**What you have to do**
Find the line with "este nuevo año?" in the entries below, then reproduce it and every line after it down to and including the line with "- base de seguros", exactly.

**Data provided**
════════════════

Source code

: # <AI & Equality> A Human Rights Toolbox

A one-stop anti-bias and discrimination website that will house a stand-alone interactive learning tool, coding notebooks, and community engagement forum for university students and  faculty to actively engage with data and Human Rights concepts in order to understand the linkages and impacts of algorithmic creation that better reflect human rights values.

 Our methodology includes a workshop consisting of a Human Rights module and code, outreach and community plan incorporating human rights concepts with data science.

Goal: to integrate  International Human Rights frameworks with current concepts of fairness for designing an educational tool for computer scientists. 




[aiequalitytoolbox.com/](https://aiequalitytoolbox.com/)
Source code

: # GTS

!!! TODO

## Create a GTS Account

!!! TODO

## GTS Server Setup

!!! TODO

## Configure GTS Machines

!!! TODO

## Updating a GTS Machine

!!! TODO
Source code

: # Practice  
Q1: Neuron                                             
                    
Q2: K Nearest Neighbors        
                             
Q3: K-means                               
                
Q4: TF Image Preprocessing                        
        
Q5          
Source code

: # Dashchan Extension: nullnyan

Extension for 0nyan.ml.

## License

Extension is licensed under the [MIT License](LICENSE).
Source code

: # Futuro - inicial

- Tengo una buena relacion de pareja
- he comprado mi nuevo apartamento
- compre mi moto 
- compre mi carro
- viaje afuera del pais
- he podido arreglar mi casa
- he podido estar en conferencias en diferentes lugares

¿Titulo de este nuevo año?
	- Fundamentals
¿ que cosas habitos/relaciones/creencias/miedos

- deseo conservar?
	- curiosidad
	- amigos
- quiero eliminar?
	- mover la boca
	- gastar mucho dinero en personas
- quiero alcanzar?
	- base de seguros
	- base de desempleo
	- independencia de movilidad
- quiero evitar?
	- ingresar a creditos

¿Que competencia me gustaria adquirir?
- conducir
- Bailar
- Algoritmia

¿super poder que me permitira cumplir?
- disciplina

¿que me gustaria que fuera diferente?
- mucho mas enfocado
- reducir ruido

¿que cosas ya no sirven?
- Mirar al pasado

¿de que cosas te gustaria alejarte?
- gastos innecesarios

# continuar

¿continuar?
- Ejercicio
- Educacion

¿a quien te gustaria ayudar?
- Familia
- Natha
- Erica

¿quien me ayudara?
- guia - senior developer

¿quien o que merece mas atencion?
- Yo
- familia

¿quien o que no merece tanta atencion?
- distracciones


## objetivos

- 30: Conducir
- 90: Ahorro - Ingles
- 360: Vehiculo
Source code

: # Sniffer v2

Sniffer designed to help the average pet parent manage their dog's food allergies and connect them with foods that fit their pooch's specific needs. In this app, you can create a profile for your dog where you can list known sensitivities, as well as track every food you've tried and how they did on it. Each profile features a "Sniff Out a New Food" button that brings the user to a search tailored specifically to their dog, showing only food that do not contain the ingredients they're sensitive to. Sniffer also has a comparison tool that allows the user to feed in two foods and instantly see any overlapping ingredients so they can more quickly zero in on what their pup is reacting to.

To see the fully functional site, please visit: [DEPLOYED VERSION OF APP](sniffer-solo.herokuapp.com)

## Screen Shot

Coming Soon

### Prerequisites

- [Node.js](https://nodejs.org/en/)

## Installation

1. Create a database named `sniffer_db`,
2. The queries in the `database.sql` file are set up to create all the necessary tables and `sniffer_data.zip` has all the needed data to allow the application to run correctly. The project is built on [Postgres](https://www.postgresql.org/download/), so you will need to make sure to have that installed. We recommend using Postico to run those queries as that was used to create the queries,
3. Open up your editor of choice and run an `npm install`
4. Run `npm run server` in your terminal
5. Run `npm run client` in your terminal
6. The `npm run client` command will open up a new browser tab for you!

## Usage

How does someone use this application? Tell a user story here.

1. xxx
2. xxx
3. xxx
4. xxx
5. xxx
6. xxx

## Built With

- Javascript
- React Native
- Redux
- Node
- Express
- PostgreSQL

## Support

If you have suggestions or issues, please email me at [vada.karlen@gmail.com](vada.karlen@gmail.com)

════════════════

**Final answer**
¿Titulo de este nuevo año?
	- Fundamentals
¿ que cosas habitos/relaciones/creencias/miedos

- deseo conservar?
	- curiosidad
	- amigos
- quiero eliminar?
	- mover la boca
	- gastar mucho dinero en personas
- quiero alcanzar?
	- base de seguros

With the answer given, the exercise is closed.